Synthetic fibres have always been playing catch-up to natural fibres, because that’s the benchmark after all. Popular synthetic fibres for base layers are polypropylene and nylon. Like Merino, these keep the wearer warm even if they get damp. They’re also very light and cheap.
However, they aren’t as odour-resistant or as breathable as Merino. Some polypropylene or nylon base layers get an anti-odour Polygiene treatment as compensation. But Merino is still better.
Fleece has become incredibly popular in the hiking world as a mid layer. Fleece is made from polyester and carries the same pros and cons as the polypropylene and nylon fabrics.
One benefit synthetic materials have over Merino is durability. That isn’t to say that Merino is delicate, but it isn’t typically as long-lasting as its synthetic rivals. Fans of Merino wear their wool gear until it’s looking like Swiss cheese, at which point they replace it.
To rectify this, many manufacturers combine Merino and synthetic materials to try and get the best of both. For example, many hiking socks have Merino fibres woven around a nylon thread, so the sock performs like a Merino sock, but benefits from some added durability.
What garments is Merino best suited for?
Merino is best for socks, base layers, t-shirts, and mid-layers.
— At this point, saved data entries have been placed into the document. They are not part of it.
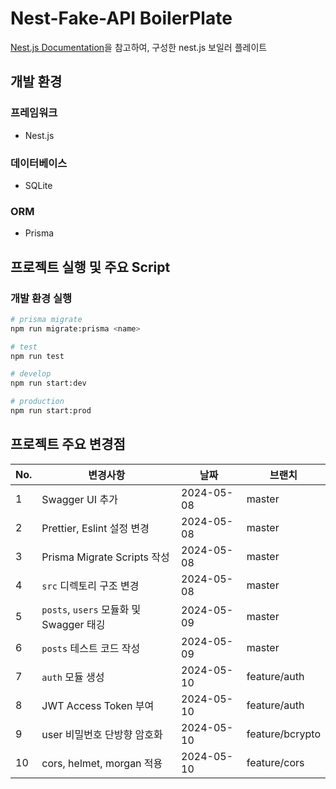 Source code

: # Nest-Fake-API BoilerPlate

[Nest.js Documentation](https://docs.nestjs.com/recipes/prisma)을 참고하여, 구성한 nest.js 보일러 플레이트

## 개발 환경

### 프레임워크

- Nest.js

### 데이터베이스

- SQLite

### ORM

- Prisma

## 프로젝트 실행 및 주요 Script

### 개발 환경 실행

```bash
# prisma migrate
npm run migrate:prisma <name>

# test
npm run test

# develop
npm run start:dev

# production
npm run start:prod
```

## 프로젝트 주요 변경점

| No. | 변경사항                              | 날짜         | 브랜치             | 
|-----|-----------------------------------|------------|-----------------|
| 1   | Swagger UI 추가                     | 2024-05-08 | master          |
| 2   | Prettier, Eslint 설정 변경            | 2024-05-08 | master          |
| 3   | Prisma Migrate Scripts 작성         | 2024-05-08 | master          |
| 4   | `src` 디렉토리 구조 변경                  | 2024-05-08 | master          |
| 5   | `posts`, `users` 모듈화 및 Swagger 태깅 | 2024-05-09 | master          |
| 6   | `posts` 테스트 코드 작성                 | 2024-05-09 | master          |
| 7   | `auth` 모듈 생성                      | 2024-05-10 | feature/auth    |
| 8   | JWT Access Token 부여               | 2024-05-10 | feature/auth    |
| 9   | user 비밀번호 단방향 암호화                 | 2024-05-10 | feature/bcrypto |
| 10  | cors, helmet, morgan 적용           | 2024-05-10 | feature/cors    |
Heavy wool coats might be popular in the world of rustic urban fashion but are a bit chunky for hiking. The lighter garments are best suited to Merino.
You can get Merino hiking and trail running socks of various thicknesses. Base layers and t-shirts are very lightweight. Merino base layers are usually kept relatively thin too and layer very well.
You'll probably notice that Merino is more expensive than other fabrics. This is due to production. Demand always outstrips supply of Merino - it's not a fast-growing fibre. Also, because it's so fine, it's quite labour-intensive to spin into clothing.
The best Merino hiking garments
Smartwool Classic Hike Full Cushion Crew Socks
Best Merino hiking socks
These 3-season hiking socks are ideal for all but the warmer months of the year. They contain mostly Merino but also recycled nylon for added durability and to bring the cost down a bit. Women's sizes here.
Best Merino underwear
Pricey but fantastic. If you want not just the best Merino underwear, but arguably the best underwear full stop, we suggest you invest in these. Women's Merino briefs here.
Smartwool Classic Thermal Merino Base Layer
Best Merino base layer
Full, 100% Merino is the way to go with base layers because they're right against your skin and have hard work to do. All the anti-odour, breathability, temperature regulating, and comfort properties of Merino are needed here. Men's version here.
Icebreaker Merino Tech Lite II Short Sleeve T-Shirt
Best Merino t-shirt
As good in everyday scenarios as it is on a hike, this 100% Merino t-shirt from Icebreaker can be worn on its own or over a base layer. Women's version here.
Woolpower Full Zip Jacket 400
Bet Merino jacket
For walks in the colder months, you can employ the help of a thicker Merino layer. Woolpower's unisex 400 jacket is a great mid-weight option that uses some polyamide for extra stretch and comfort. It's very stylish too, so you can wear it anywhere.
How to wash Merino clothing
Clean Merino in the washing machine, but on a cold cycle no warmer than 30 degrees. Just refer to the care instructions on the label if you're unsure.